Aim of the exercise:
Transcribe each record exactly; skip any picture.

Stored data entries:
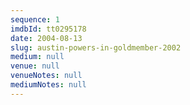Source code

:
 ```yaml
---
sequence: 1
imdbId: tt0295178
date: 2004-08-13
slug: austin-powers-in-goldmember-2002
medium: null
venue: null
venueNotes: null
mediumNotes: null
---
```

Answer to this exercise:
Source code

:
 ```yaml
---
sequence: 1
imdbId: tt0295178
date: 2004-08-13
slug: austin-powers-in-goldmember-2002
medium: null
venue: null
venueNotes: null
mediumNotes: null
---
```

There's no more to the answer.